**WHAT IS REQUIRED:**
Examine the data line by line and report how many lines include the word "Development", with no additional output.

(Extracted data entries)
++++++
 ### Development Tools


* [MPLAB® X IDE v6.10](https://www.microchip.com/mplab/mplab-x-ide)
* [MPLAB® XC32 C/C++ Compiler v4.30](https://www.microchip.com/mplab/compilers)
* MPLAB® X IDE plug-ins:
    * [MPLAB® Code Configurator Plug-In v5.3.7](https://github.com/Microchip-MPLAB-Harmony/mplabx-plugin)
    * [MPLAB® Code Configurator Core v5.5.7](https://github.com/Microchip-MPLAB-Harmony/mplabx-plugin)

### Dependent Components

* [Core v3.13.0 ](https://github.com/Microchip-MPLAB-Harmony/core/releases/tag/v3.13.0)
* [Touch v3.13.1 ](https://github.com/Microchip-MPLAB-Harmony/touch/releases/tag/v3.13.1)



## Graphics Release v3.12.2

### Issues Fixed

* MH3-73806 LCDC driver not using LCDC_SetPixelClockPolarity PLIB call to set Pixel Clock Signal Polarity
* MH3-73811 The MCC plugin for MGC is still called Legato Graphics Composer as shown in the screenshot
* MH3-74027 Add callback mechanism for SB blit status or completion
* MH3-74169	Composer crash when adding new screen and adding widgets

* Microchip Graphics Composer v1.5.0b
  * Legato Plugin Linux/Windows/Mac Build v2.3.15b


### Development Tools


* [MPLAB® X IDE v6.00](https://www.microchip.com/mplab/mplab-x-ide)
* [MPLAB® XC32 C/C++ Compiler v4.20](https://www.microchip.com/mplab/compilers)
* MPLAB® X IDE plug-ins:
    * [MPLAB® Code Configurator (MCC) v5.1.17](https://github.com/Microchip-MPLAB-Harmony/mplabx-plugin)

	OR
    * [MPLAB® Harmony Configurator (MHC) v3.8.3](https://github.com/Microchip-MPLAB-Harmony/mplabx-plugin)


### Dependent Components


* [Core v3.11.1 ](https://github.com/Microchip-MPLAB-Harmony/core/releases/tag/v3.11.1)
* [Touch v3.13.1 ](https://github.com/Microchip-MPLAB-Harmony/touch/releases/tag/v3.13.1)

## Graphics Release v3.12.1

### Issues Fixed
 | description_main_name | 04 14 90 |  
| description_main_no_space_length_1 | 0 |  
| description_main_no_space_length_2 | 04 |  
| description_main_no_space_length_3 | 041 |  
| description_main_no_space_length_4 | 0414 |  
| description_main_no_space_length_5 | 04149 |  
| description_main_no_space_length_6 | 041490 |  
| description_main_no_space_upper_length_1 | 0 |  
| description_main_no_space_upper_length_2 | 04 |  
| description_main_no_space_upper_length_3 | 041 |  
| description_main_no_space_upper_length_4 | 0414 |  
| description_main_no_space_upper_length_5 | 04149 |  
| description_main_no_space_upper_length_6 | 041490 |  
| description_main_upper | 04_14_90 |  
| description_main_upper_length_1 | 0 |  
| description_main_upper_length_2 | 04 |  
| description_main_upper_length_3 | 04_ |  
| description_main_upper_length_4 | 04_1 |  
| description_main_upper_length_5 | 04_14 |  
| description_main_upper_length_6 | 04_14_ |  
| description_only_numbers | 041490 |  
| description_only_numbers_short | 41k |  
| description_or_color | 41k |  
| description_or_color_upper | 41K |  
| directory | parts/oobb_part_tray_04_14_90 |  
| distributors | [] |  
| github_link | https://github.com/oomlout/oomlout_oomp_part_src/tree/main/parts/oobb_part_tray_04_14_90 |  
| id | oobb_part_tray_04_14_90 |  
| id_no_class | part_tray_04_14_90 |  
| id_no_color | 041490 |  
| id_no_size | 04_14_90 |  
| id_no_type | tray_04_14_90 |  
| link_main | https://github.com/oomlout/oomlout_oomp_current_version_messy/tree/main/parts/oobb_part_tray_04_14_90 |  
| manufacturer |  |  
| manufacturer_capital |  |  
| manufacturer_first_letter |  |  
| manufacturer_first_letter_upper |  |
++++++
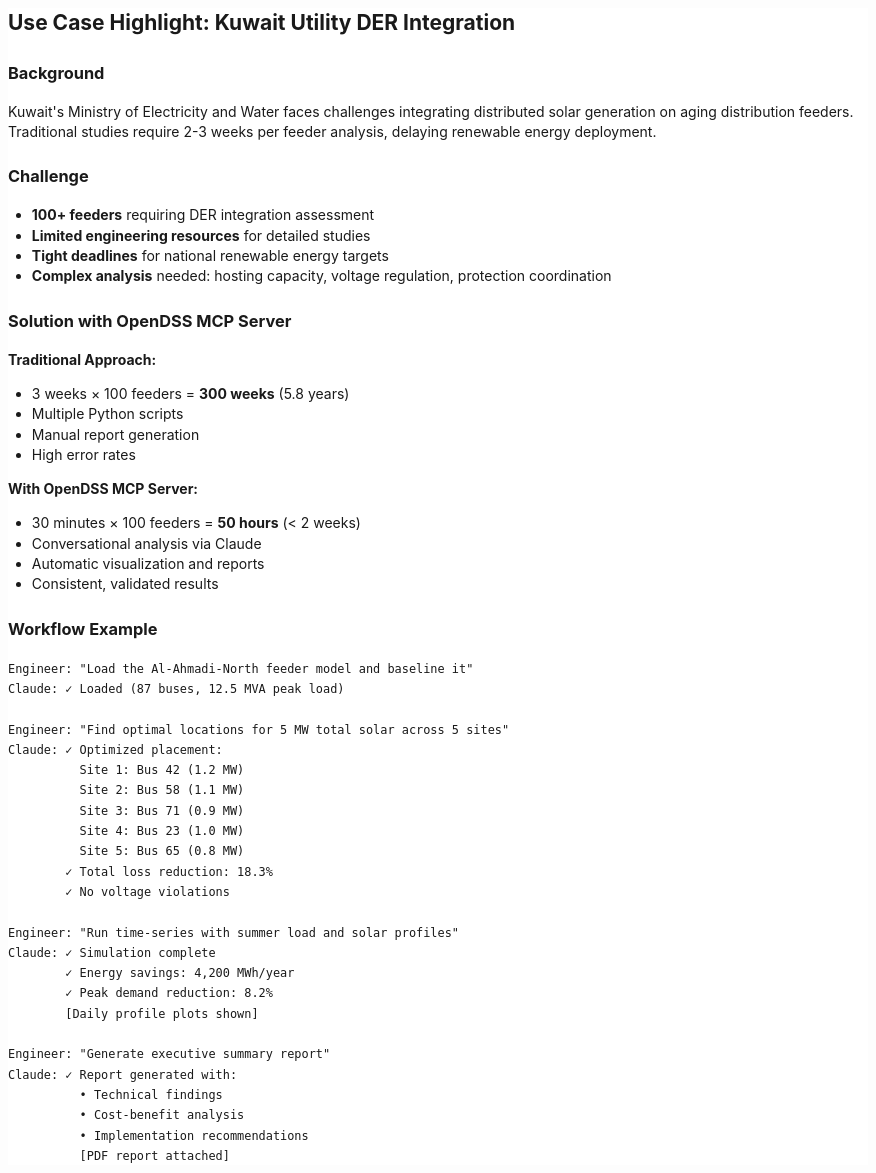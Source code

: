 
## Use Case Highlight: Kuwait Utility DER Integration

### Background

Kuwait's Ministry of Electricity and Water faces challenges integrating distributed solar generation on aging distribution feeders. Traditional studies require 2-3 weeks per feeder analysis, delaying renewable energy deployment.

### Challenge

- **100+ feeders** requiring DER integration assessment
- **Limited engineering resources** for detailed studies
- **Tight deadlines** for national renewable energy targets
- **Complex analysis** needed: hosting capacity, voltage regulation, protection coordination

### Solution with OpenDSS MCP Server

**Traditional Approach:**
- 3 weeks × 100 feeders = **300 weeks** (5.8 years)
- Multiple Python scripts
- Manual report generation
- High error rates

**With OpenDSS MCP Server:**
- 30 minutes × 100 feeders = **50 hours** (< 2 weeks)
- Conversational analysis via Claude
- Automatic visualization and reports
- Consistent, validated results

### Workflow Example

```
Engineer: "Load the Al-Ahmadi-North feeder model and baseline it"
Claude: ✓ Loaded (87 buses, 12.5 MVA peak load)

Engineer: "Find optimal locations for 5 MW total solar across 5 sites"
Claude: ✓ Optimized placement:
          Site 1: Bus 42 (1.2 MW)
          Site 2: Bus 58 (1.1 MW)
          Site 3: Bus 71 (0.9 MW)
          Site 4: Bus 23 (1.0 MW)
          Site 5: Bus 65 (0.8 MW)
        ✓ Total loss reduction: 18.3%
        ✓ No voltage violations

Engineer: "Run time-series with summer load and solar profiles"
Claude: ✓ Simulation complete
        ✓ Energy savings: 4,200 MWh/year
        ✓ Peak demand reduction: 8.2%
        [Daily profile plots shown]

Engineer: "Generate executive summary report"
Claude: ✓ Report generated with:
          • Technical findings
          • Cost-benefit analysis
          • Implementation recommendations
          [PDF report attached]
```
++++++
**EXERCISE ANSWER:**
2